Ahora, con la antología de su poesía publicada en Colombia con el título El pie de Eurídice (Gamar, 2014) me he encontrado con textos que no conocía junto a otros que he memorizado de tanto leerlos. Y, nuevamente, me llevan de regreso al mismo asombro que sentí al descubrir este universo poético por vez primera, como un “ fruto oscuro” que se ofrece al lector en un “ritual simplísimo”, tejiendo historias que no se cuentan dentro de la Historia, sino con sus protagonistas vistos desde una dimensión profundamente humana, dioses, diosas, Meg Ryan, el Libertador, Nixon, Eurídice, Linda Lovelace, Ingmar Bergman, María Schneider, una tal Carolina Matilde de Schleswig- Holstein-Sonderburg-Glücksburg, Ezra Pound, Argos y todos los perros de este mundo, Dios, nosotros mismos. Y, junto a la vitalidad con que aparecen estos nombres, convertidos por la gracia de la poesía en hombres y mujeres de carne y hueso, he visto aparecer también esos rincones de la casa que la convierten en una mansión, en una cabaña, en el lugar donde nos hemos construido y nos seguimos existiendo.
En los textos de Gabriel Chávez existe un universo poético que hace posible, valga la redundancia, que haya poesía. Y es que ésta no puede limitarse a un conjunto de versos. Tampoco puede estar constituida de poemas disparados en distintas direcciones, como balas en un campo desierto, e incapaces de entablar un diálogo con el lector. Las líneas que componen sus poemas son indispensables para la humanidad. Si nos faltase alguna de ellas, ya no seríamos los mismos. Eurídice ignoraría que lo mortal era su pie, no la mordida; la lluvia no podría complacerse en descubrir que quienes la escuchan sobre el patio vuelven a ser niños; pocos serían los que aprenden el idioma de las aves; y algunas tonalidades de la verdadera voz del mundo permanecerían ocultas, pues cada verso auténtico, a través del tiempo y surgido de las entrañas de cada ser que ha sabido descifrar lo esencial, es un sonido único. Dios tampoco sabría de su “estupenda equivocación al crearnos”, y la revelación del fuego no tendría los matices que Gabriel ha descubierto para ella.
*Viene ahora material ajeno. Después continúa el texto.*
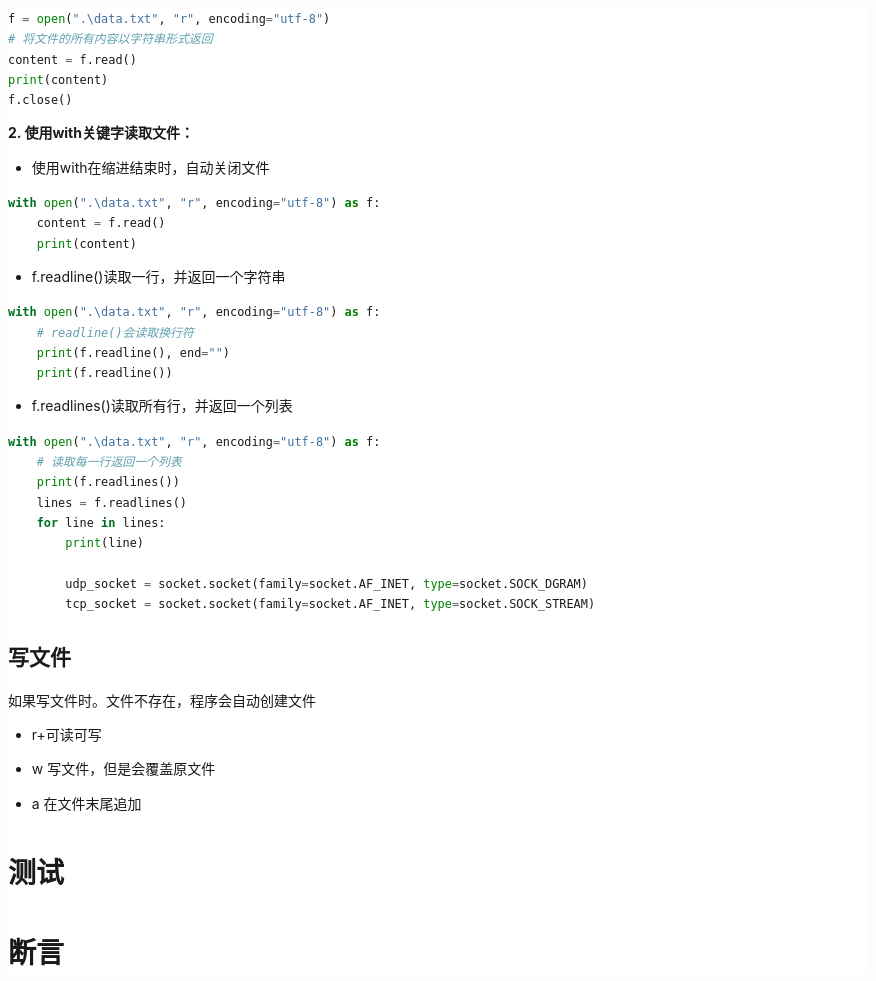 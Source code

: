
 ```python
f = open(".\data.txt", "r", encoding="utf-8")
# 将文件的所有内容以字符串形式返回
content = f.read()
print(content)
f.close()
```

**2. 使用with关键字读取文件：**

+ 使用with在缩进结束时，自动关闭文件

```python
with open(".\data.txt", "r", encoding="utf-8") as f:
    content = f.read()
    print(content)
```

+ f.readline()读取一行，并返回一个字符串

```python
with open(".\data.txt", "r", encoding="utf-8") as f:
    # readline()会读取换行符
    print(f.readline(), end="")
    print(f.readline())
```

+ f.readlines()读取所有行，并返回一个列表

```python
with open(".\data.txt", "r", encoding="utf-8") as f:
    # 读取每一行返回一个列表
    print(f.readlines())
    lines = f.readlines()
    for line in lines:
        print(line)
        
        udp_socket = socket.socket(family=socket.AF_INET, type=socket.SOCK_DGRAM)
        tcp_socket = socket.socket(family=socket.AF_INET, type=socket.SOCK_STREAM)
```

## 写文件

如果写文件时。文件不存在，程序会自动创建文件

+ r+可读可写

+ w 写文件，但是会覆盖原文件

+ a 在文件末尾追加

  

# 测试



# 断言
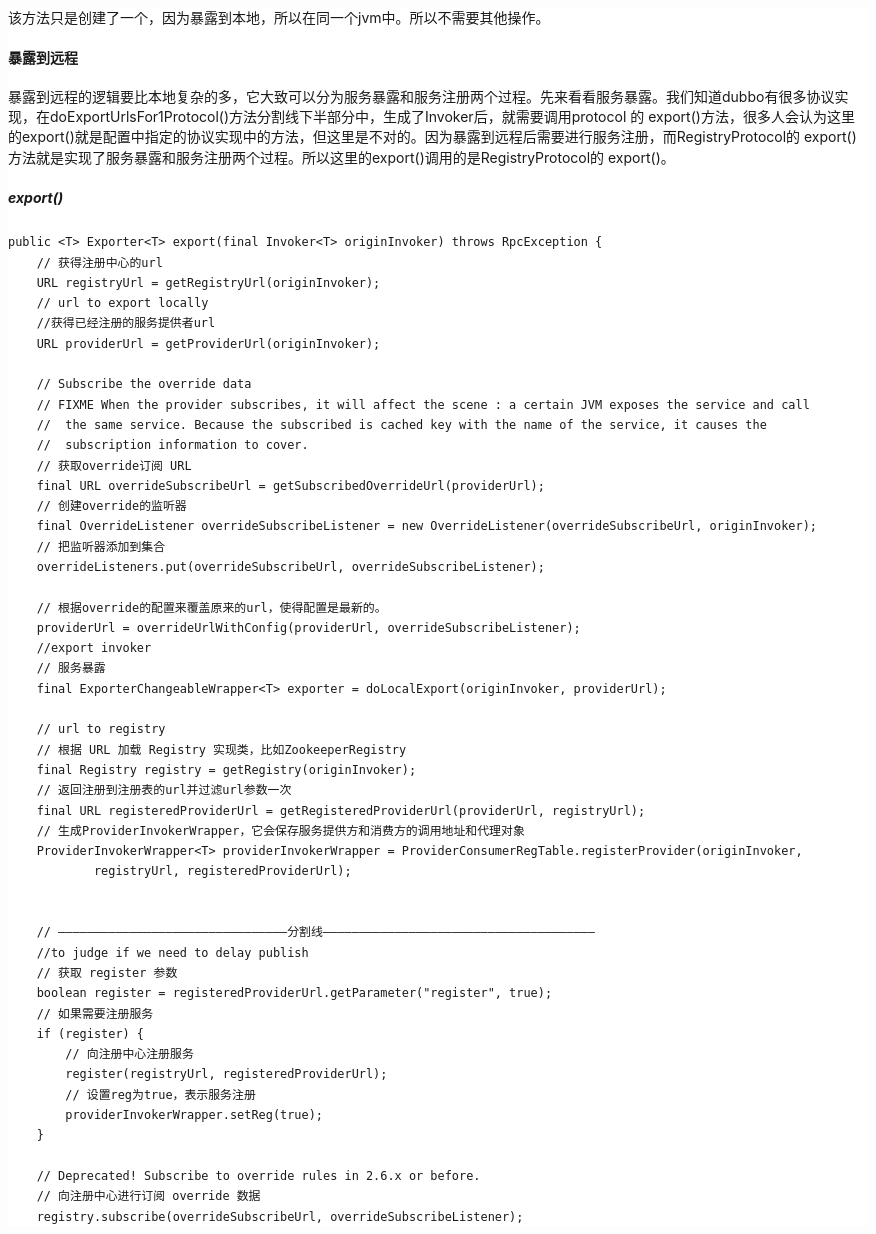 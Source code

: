 该方法只是创建了一个，因为暴露到本地，所以在同一个jvm中。所以不需要其他操作。

#### 暴露到远程

暴露到远程的逻辑要比本地复杂的多，它大致可以分为服务暴露和服务注册两个过程。先来看看服务暴露。我们知道dubbo有很多协议实现，在doExportUrlsFor1Protocol()方法分割线下半部分中，生成了Invoker后，就需要调用protocol 的 export()方法，很多人会认为这里的export()就是配置中指定的协议实现中的方法，但这里是不对的。因为暴露到远程后需要进行服务注册，而RegistryProtocol的 export()方法就是实现了服务暴露和服务注册两个过程。所以这里的export()调用的是RegistryProtocol的 export()。

##### export()

```
public <T> Exporter<T> export(final Invoker<T> originInvoker) throws RpcException {
    // 获得注册中心的url
    URL registryUrl = getRegistryUrl(originInvoker);
    // url to export locally
    //获得已经注册的服务提供者url
    URL providerUrl = getProviderUrl(originInvoker);

    // Subscribe the override data
    // FIXME When the provider subscribes, it will affect the scene : a certain JVM exposes the service and call
    //  the same service. Because the subscribed is cached key with the name of the service, it causes the
    //  subscription information to cover.
    // 获取override订阅 URL
    final URL overrideSubscribeUrl = getSubscribedOverrideUrl(providerUrl);
    // 创建override的监听器
    final OverrideListener overrideSubscribeListener = new OverrideListener(overrideSubscribeUrl, originInvoker);
    // 把监听器添加到集合
    overrideListeners.put(overrideSubscribeUrl, overrideSubscribeListener);

    // 根据override的配置来覆盖原来的url，使得配置是最新的。
    providerUrl = overrideUrlWithConfig(providerUrl, overrideSubscribeListener);
    //export invoker
    // 服务暴露
    final ExporterChangeableWrapper<T> exporter = doLocalExport(originInvoker, providerUrl);

    // url to registry
    // 根据 URL 加载 Registry 实现类，比如ZookeeperRegistry
    final Registry registry = getRegistry(originInvoker);
    // 返回注册到注册表的url并过滤url参数一次
    final URL registeredProviderUrl = getRegisteredProviderUrl(providerUrl, registryUrl);
    // 生成ProviderInvokerWrapper，它会保存服务提供方和消费方的调用地址和代理对象
    ProviderInvokerWrapper<T> providerInvokerWrapper = ProviderConsumerRegTable.registerProvider(originInvoker,
            registryUrl, registeredProviderUrl);


    // ————————————————————————————————分割线——————————————————————————————————————
    //to judge if we need to delay publish
    // 获取 register 参数
    boolean register = registeredProviderUrl.getParameter("register", true);
    // 如果需要注册服务
    if (register) {
        // 向注册中心注册服务
        register(registryUrl, registeredProviderUrl);
        // 设置reg为true，表示服务注册
        providerInvokerWrapper.setReg(true);
    }

    // Deprecated! Subscribe to override rules in 2.6.x or before.
    // 向注册中心进行订阅 override 数据
    registry.subscribe(overrideSubscribeUrl, overrideSubscribeListener);

```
Pero estos textos no se enredan solamente en lo sublime, sino que alcanzan la profundidad desde lo más mundano, “ese descapotable celeste y oro que jamás tendremos”, porque quien mira lo que no se ve y escucha lo que no se oye, logra comprender el mundo desde una dimensión que va más allá del pensamiento intelectual y que conduce a los descubrimientos que valen la pena en la experiencia de estar vivos. Tanto el “el dolor que desfiguraba la infancia” como la labor de “aliviar al mundo para transfigurarlo” sobreviven gracias a la perplejidad del niño que, asombrado, se abisma ante las constelaciones. Y ésta es la labor del poeta. De ahí que la muerte cobre vida en estos textos, donde “los muertos no nacidos fluyen siempre en el torrente de la sangra de sus madres”, lo que nos permite regresar a lo que somos aunque esto, ante los ojos de Gabriel, pueda ser muy doloroso.
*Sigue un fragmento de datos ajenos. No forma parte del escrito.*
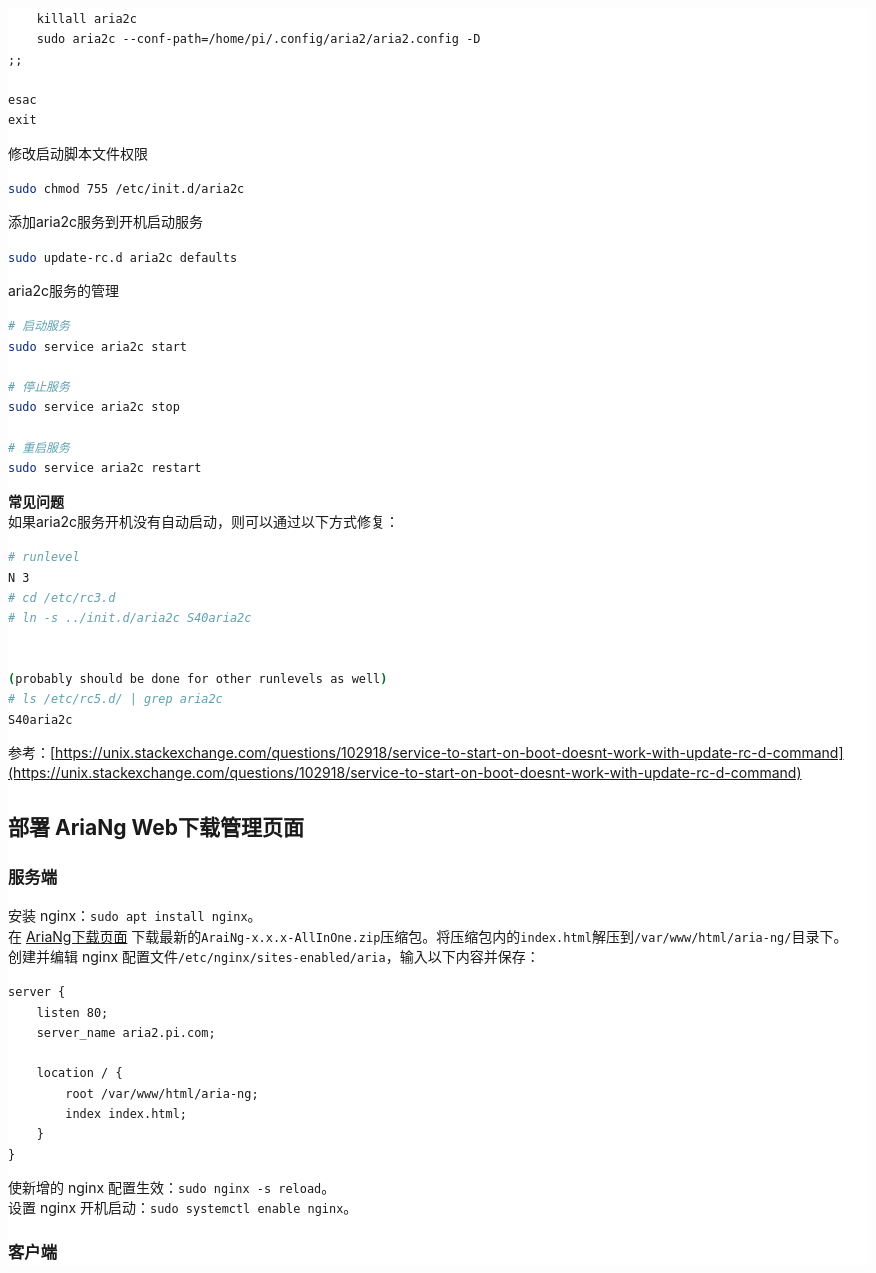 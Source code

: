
 ```shell
	killall aria2c
	sudo aria2c --conf-path=/home/pi/.config/aria2/aria2.config -D
;;

esac
exit
```
修改启动脚本文件权限
```bash
sudo chmod 755 /etc/init.d/aria2c
```
添加aria2c服务到开机启动服务
```bash
sudo update-rc.d aria2c defaults
```
aria2c服务的管理
```bash
# 启动服务
sudo service aria2c start

# 停止服务
sudo service aria2c stop

# 重启服务
sudo service aria2c restart
```
**常见问题**<br />如果aria2c服务开机没有自动启动，则可以通过以下方式修复：
```bash
# runlevel
N 3
# cd /etc/rc3.d
# ln -s ../init.d/aria2c S40aria2c


(probably should be done for other runlevels as well)
# ls /etc/rc5.d/ | grep aria2c
S40aria2c
```
参考：[https://unix.stackexchange.com/questions/102918/service-to-start-on-boot-doesnt-work-with-update-rc-d-command](https://unix.stackexchange.com/questions/102918/service-to-start-on-boot-doesnt-work-with-update-rc-d-command)
## 部署 AriaNg Web下载管理页面
### 服务端
安装 nginx：`sudo apt install nginx`。<br />在 [AriaNg下载页面](https://github.com/mayswind/AriaNg/releases) 下载最新的`AraiNg-x.x.x-AllInOne.zip`压缩包。将压缩包内的`index.html`解压到`/var/www/html/aria-ng/`目录下。<br />创建并编辑 nginx 配置文件`/etc/nginx/sites-enabled/aria`，输入以下内容并保存：
```nginx
server {
    listen 80;
    server_name aria2.pi.com;

    location / {
        root /var/www/html/aria-ng;
        index index.html;
    }
}
```
使新增的 nginx 配置生效：`sudo nginx -s reload`。<br />设置 nginx 开机启动：`sudo systemctl enable nginx`。
### 客户端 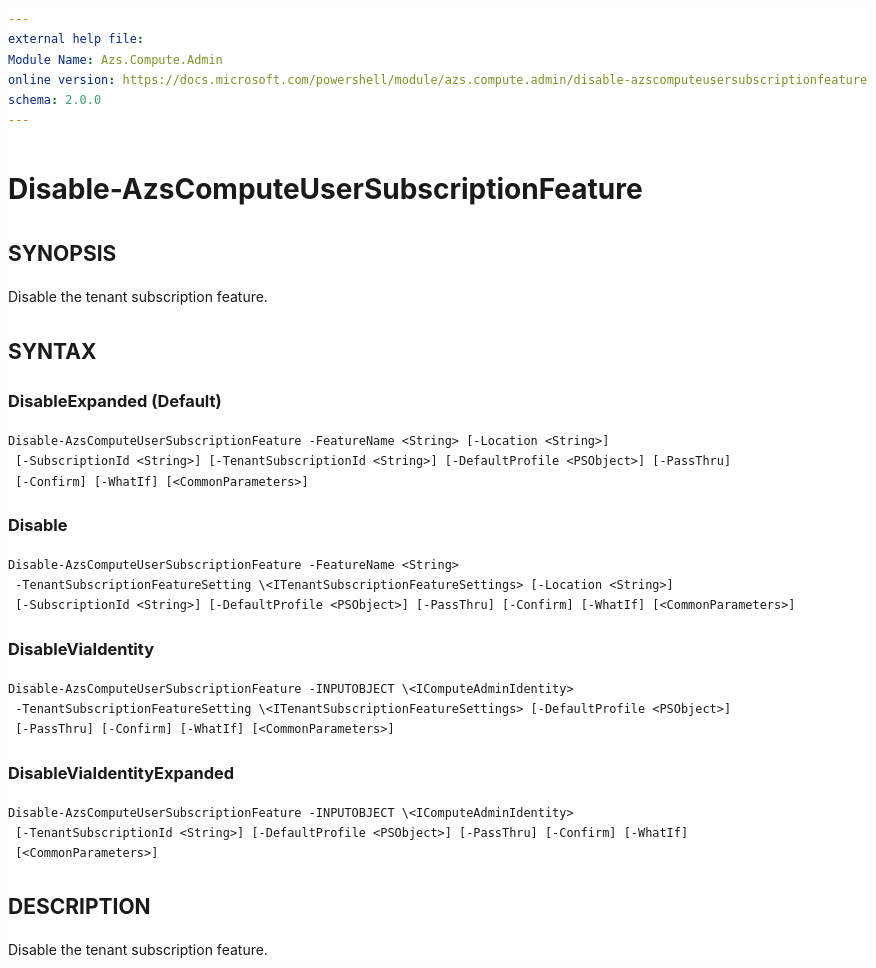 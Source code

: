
 ```yaml
---
external help file:
Module Name: Azs.Compute.Admin
online version: https://docs.microsoft.com/powershell/module/azs.compute.admin/disable-azscomputeusersubscriptionfeature
schema: 2.0.0
---
```


# Disable-AzsComputeUserSubscriptionFeature

## SYNOPSIS
Disable the tenant subscription feature.

## SYNTAX

### DisableExpanded (Default)
```
Disable-AzsComputeUserSubscriptionFeature -FeatureName <String> [-Location <String>]
 [-SubscriptionId <String>] [-TenantSubscriptionId <String>] [-DefaultProfile <PSObject>] [-PassThru]
 [-Confirm] [-WhatIf] [<CommonParameters>]
```

### Disable
```
Disable-AzsComputeUserSubscriptionFeature -FeatureName <String>
 -TenantSubscriptionFeatureSetting \<ITenantSubscriptionFeatureSettings> [-Location <String>]
 [-SubscriptionId <String>] [-DefaultProfile <PSObject>] [-PassThru] [-Confirm] [-WhatIf] [<CommonParameters>]
```

### DisableViaIdentity
```
Disable-AzsComputeUserSubscriptionFeature -INPUTOBJECT \<IComputeAdminIdentity>
 -TenantSubscriptionFeatureSetting \<ITenantSubscriptionFeatureSettings> [-DefaultProfile <PSObject>]
 [-PassThru] [-Confirm] [-WhatIf] [<CommonParameters>]
```

### DisableViaIdentityExpanded
```
Disable-AzsComputeUserSubscriptionFeature -INPUTOBJECT \<IComputeAdminIdentity>
 [-TenantSubscriptionId <String>] [-DefaultProfile <PSObject>] [-PassThru] [-Confirm] [-WhatIf]
 [<CommonParameters>]
```

## DESCRIPTION
Disable the tenant subscription feature.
Al igual que Lucía, que ha entrado en la casa y ha dicho: “hágase la luz / sin apelación a ningún significante”, Gabriel ha buscado la manera en que el lenguaje lo conecte con la vida, con su más allá y consigo mismo en esa “urgencia de llenar páginas de signos que más aprisa que la carcoma […] puedan acusar recibo de que existió el verano y existieron las cucharas y los guisos y la cama de lino feliz y el agua en la regadera”; sabe que el ser humano, a través de los tiempos, ha sobrevivido gracias a la escritura y a toda expresión humana. Por eso, en este oficio ha puesto su vida.
“¿Es la belleza la primera o la última en morir en todas las guerras que se declaran contra ella?”. El lector podrá encontrar la respuesta en la poesía de Gabriel, donde el ser humano aparece en su dimensión más honesta: la emoción que lo conecta con el cuerpo, con el alma, con las experiencias vividas y por vivir. La emoción como experiencia primordial del ser humano, al que no le bastan razones ni argumentos para amar o para odiar, para morirse o para seguir viviendo.
Felicito la iniciativa de la editorial Gamar, en Popayán, dirigida con lucidez por Felipe García Quintero y Paola Martínez. El pie de Eurídice ya es, y será, un referente de la poesía latinoamericana.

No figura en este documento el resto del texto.